As with Tatterdemalion, there is a comprehensive and detailed special features package I've put together for Amphisbaena. This is fully interactive and contains animation, dozens of audio tracks, introductions... even a few hidden features (if you can find them). The special features are part of the Amphisbaena 2009 Reviewer Edition (I'll place a link to this download below). The Reviewer Edition also contains the entire ebook version of Amphisbaena for free, to anyone who wants to read it.

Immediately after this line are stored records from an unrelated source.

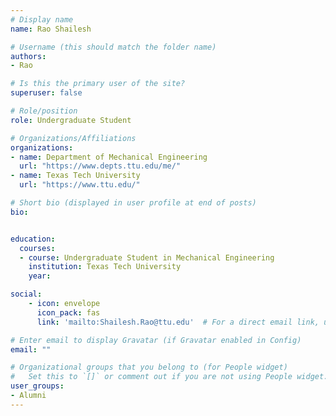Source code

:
 ```yaml
---
# Display name
name: Rao Shailesh

# Username (this should match the folder name)
authors:
- Rao

# Is this the primary user of the site?
superuser: false

# Role/position
role: Undergraduate Student

# Organizations/Affiliations
organizations:
- name: Department of Mechanical Engineering
  url: "https://www.depts.ttu.edu/me/"
- name: Texas Tech University
  url: "https://www.ttu.edu/"

# Short bio (displayed in user profile at end of posts)
bio:


education:
  courses:
  - course: Undergraduate Student in Mechanical Engineering
    institution: Texas Tech University
    year:

social:
    - icon: envelope
      icon_pack: fas
      link: 'mailto:Shailesh.Rao@ttu.edu'  # For a direct email link, use "mailto:test@example.org".

# Enter email to display Gravatar (if Gravatar enabled in Config)
email: ""

# Organizational groups that you belong to (for People widget)
#   Set this to `[]` or comment out if you are not using People widget.  
user_groups:
- Alumni
---
```

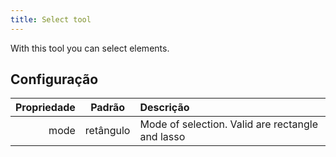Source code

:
 ```yaml
---
title: Select tool
---
```


With this tool you can select elements.

## Configuração

| Propriedade |   Padrão  | Descrição                                                        |
| ----------: | :-------: | :--------------------------------------------------------------- |
|        mode | retângulo | Mode of selection. Valid are rectangle and lasso |

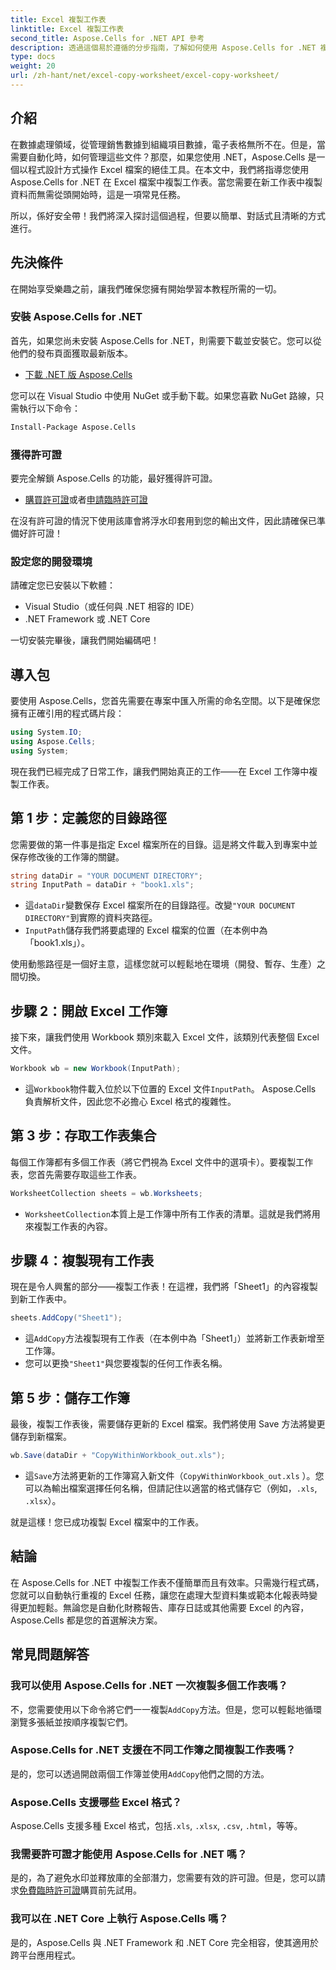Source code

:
 ```yaml
---
title: Excel 複製工作表
linktitle: Excel 複製工作表
second_title: Aspose.Cells for .NET API 參考
description: 透過這個易於遵循的分步指南，了解如何使用 Aspose.Cells for .NET 複製 Excel 工作表。非常適合希望自動化 Excel 任務的 .NET 開發人員。
type: docs
weight: 20
url: /zh-hant/net/excel-copy-worksheet/excel-copy-worksheet/
---
```

## 介紹

在數據處理領域，從管理銷售數據到組織項目數據，電子表格無所不在。但是，當需要自動化時，如何管理這些文件？那麼，如果您使用 .NET，Aspose.Cells 是一個以程式設計方式操作 Excel 檔案的絕佳工具。在本文中，我們將指導您使用 Aspose.Cells for .NET 在 Excel 檔案中複製工作表。當您需要在新工作表中複製資料而無需從頭開始時，這是一項常見任務。

所以，係好安全帶！我們將深入探討這個過程，但要以簡單、對話式且清晰的方式進行。

## 先決條件

在開始享受樂趣之前，讓我們確保您擁有開始學習本教程所需的一切。

### 安裝 Aspose.Cells for .NET
首先，如果您尚未安裝 Aspose.Cells for .NET，則需要下載並安裝它。您可以從他們的發布頁面獲取最新版本。

- [下載 .NET 版 Aspose.Cells](https://releases.aspose.com/cells/net/)

您可以在 Visual Studio 中使用 NuGet 或手動下載。如果您喜歡 NuGet 路線，只需執行以下命令：

```bash
Install-Package Aspose.Cells
```

### 獲得許可證
要完全解鎖 Aspose.Cells 的功能，最好獲得許可證。

- [購買許可證](https://purchase.aspose.com/buy)或者[申請臨時許可證](https://purchase.aspose.com/temporary-license/)

在沒有許可證的情況下使用該庫會將浮水印套用到您的輸出文件，因此請確保已準備好許可證！

### 設定您的開發環境
請確定您已安裝以下軟體：
- Visual Studio（或任何與 .NET 相容的 IDE）
- .NET Framework 或 .NET Core

一切安裝完畢後，讓我們開始編碼吧！

## 導入包

要使用 Aspose.Cells，您首先需要在專案中匯入所需的命名空間。以下是確保您擁有正確引用的程式碼片段：

```csharp
using System.IO;
using Aspose.Cells;
using System;
```

現在我們已經完成了日常工作，讓我們開始真正的工作——在 Excel 工作簿中複製工作表。

## 第 1 步：定義您的目錄路徑
您需要做的第一件事是指定 Excel 檔案所在的目錄。這是將文件載入到專案中並保存修改後的工作簿的關鍵。

```csharp
string dataDir = "YOUR DOCUMENT DIRECTORY";
string InputPath = dataDir + "book1.xls";
```

- 這`dataDir`變數保存 Excel 檔案所在的目錄路徑。改變`"YOUR DOCUMENT DIRECTORY"`到實際的資料夾路徑。
- `InputPath`儲存我們將要處理的 Excel 檔案的位置（在本例中為「book1.xls」）。

使用動態路徑是一個好主意，這樣您就可以輕鬆地在環境（開發、暫存、生產）之間切換。

## 步驟 2：開啟 Excel 工作簿
接下來，讓我們使用 Workbook 類別來載入 Excel 文件，該類別代表整個 Excel 文件。

```csharp
Workbook wb = new Workbook(InputPath);
```

- 這`Workbook`物件載入位於以下位置的 Excel 文件`InputPath`。 Aspose.Cells 負責解析文件，因此您不必擔心 Excel 格式的複雜性。

## 第 3 步：存取工作表集合
每個工作簿都有多個工作表（將它們視為 Excel 文件中的選項卡）。要複製工作表，您首先需要存取這些工作表。

```csharp
WorksheetCollection sheets = wb.Worksheets;
```

- `WorksheetCollection`本質上是工作簿中所有工作表的清單。這就是我們將用來複製工作表的內容。

## 步驟 4：複製現有工作表
現在是令人興奮的部分——複製工作表！在這裡，我們將「Sheet1」的內容複製到新工作表中。

```csharp
sheets.AddCopy("Sheet1");
```

- 這`AddCopy`方法複製現有工作表（在本例中為「Sheet1」）並將新工作表新增至工作簿。
- 您可以更換`"Sheet1"`與您要複製的任何工作表名稱。

## 第 5 步：儲存工作簿
最後，複製工作表後，需要儲存更新的 Excel 檔案。我們將使用 Save 方法將變更儲存到新檔案。

```csharp
wb.Save(dataDir + "CopyWithinWorkbook_out.xls");
```

- 這`Save`方法將更新的工作簿寫入新文件（`CopyWithinWorkbook_out.xls` ）。您可以為輸出檔案選擇任何名稱，但請記住以適當的格式儲存它（例如，`.xls`, `.xlsx`）。

就是這樣！您已成功複製 Excel 檔案中的工作表。

## 結論

在 Aspose.Cells for .NET 中複製工作表不僅簡單而且有效率。只需幾行程式碼，您就可以自動執行重複的 Excel 任務，讓您在處理大型資料集或範本化報表時變得更加輕鬆。無論您是自動化財務報告、庫存日誌或其他需要 Excel 的內容，Aspose.Cells 都是您的首選解決方案。

## 常見問題解答

### 我可以使用 Aspose.Cells for .NET 一次複製多個工作表嗎？
不，您需要使用以下命令將它們一一複製`AddCopy`方法。但是，您可以輕鬆地循環瀏覽多張紙並按順序複製它們。

### Aspose.Cells for .NET 支援在不同工作簿之間複製工作表嗎？
是的，您可以透過開啟兩個工作簿並使用`AddCopy`他們之間的方法。

### Aspose.Cells 支援哪些 Excel 格式？
Aspose.Cells 支援多種 Excel 格式，包括`.xls`, `.xlsx`, `.csv`, `.html`，等等。

### 我需要許可證才能使用 Aspose.Cells for .NET 嗎？
是的，為了避免水印並釋放庫的全部潛力，您需要有效的許可證。但是，您可以請求[免費臨時許可證](https://purchase.aspose.com/temporary-license)購買前先試用。

### 我可以在 .NET Core 上執行 Aspose.Cells 嗎？
是的，Aspose.Cells 與 .NET Framework 和 .NET Core 完全相容，使其適用於跨平台應用程式。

Included in the Reviewer Edition:

About the Author section containing images, synopses, and full publication history with links.

An interactive video trailer for Tatterdemalion, with sample chapter and links to the free download.

A themed Concept Art feature.

An Alternate Cover Art feature, exhibiting the 12 alternate covers created for the book.

An audio introduction from the author.

An animated feature on speed-dating.

An animated feature telling the story of the Amphisbaena and its mother, Medusa, from Greek mythology.

Explanatory Notes about the some of the machinations used in the book, including the excerpt system that introduces each chapter.

Information about Cauliay, an in-depth link page, much in the way of video and audio, hidden features you can hunt for, ordering and contact information, and so much more. Seriously, I spent a busy year programming this.

The entire book, Amphisbaena, free of charge in an ebook format. You can view the book from directly within the special features program, or open it in any .pdf viewer. There are links for a download of my previous novel, as well, should you decide to take a look.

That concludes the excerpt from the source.